_Work required_
Copy every line of the records that includes the word "GitHub".

Material supplied Start Marker

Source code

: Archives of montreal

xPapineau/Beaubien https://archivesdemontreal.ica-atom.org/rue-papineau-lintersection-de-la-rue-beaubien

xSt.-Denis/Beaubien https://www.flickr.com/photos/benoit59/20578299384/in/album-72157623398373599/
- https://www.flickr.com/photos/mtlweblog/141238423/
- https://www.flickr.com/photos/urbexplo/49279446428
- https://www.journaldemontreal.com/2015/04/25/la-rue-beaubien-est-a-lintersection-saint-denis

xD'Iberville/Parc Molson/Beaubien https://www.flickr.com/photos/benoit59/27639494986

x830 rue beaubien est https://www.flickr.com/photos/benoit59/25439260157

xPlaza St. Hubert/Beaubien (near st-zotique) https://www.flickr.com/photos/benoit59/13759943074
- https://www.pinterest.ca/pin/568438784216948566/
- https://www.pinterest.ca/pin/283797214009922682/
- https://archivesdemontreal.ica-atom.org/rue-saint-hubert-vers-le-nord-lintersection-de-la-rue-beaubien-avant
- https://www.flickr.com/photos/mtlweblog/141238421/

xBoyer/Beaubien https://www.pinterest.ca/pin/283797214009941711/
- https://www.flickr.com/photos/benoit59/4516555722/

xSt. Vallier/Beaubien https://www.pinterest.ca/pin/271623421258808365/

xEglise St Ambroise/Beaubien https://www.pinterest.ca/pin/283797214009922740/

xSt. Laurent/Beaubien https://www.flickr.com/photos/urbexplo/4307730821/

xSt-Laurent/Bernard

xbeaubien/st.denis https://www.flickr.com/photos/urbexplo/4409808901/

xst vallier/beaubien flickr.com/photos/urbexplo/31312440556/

Material supplied End Marker
Material supplied Start Marker

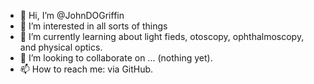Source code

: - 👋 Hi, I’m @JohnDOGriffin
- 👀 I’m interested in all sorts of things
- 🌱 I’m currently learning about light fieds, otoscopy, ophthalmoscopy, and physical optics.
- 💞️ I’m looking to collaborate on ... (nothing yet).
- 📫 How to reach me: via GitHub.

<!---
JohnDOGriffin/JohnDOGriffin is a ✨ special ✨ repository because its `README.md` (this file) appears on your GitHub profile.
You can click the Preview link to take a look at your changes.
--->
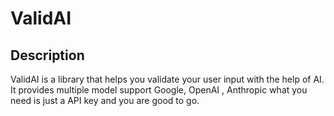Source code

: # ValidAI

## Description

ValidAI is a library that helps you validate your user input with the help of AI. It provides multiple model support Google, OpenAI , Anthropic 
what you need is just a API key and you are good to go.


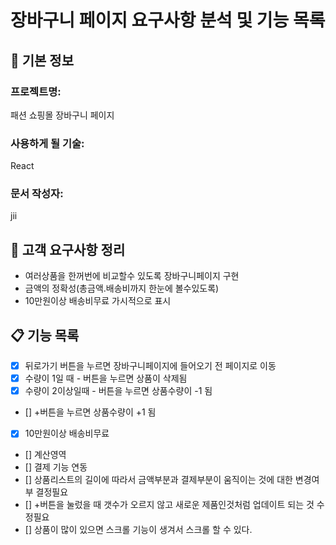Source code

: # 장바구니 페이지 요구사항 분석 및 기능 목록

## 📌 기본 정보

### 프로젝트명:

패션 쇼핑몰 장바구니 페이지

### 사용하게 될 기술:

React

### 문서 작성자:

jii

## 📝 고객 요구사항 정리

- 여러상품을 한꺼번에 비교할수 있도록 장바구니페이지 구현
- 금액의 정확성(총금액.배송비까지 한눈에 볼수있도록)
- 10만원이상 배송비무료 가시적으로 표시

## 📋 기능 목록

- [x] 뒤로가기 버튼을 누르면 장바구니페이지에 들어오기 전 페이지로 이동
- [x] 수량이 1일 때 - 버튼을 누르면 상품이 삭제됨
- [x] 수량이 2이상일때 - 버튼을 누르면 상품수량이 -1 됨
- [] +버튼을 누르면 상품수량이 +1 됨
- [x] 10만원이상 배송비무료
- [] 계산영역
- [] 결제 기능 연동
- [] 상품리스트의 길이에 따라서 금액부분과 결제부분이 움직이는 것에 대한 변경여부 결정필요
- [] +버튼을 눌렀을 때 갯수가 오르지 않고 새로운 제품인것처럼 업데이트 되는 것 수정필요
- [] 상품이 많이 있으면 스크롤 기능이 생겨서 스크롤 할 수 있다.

Material supplied End Marker

_Solution to this problem_
- 📫 How to reach me: via GitHub.
JohnDOGriffin/JohnDOGriffin is a ✨ special ✨ repository because its `README.md` (this file) appears on your GitHub profile.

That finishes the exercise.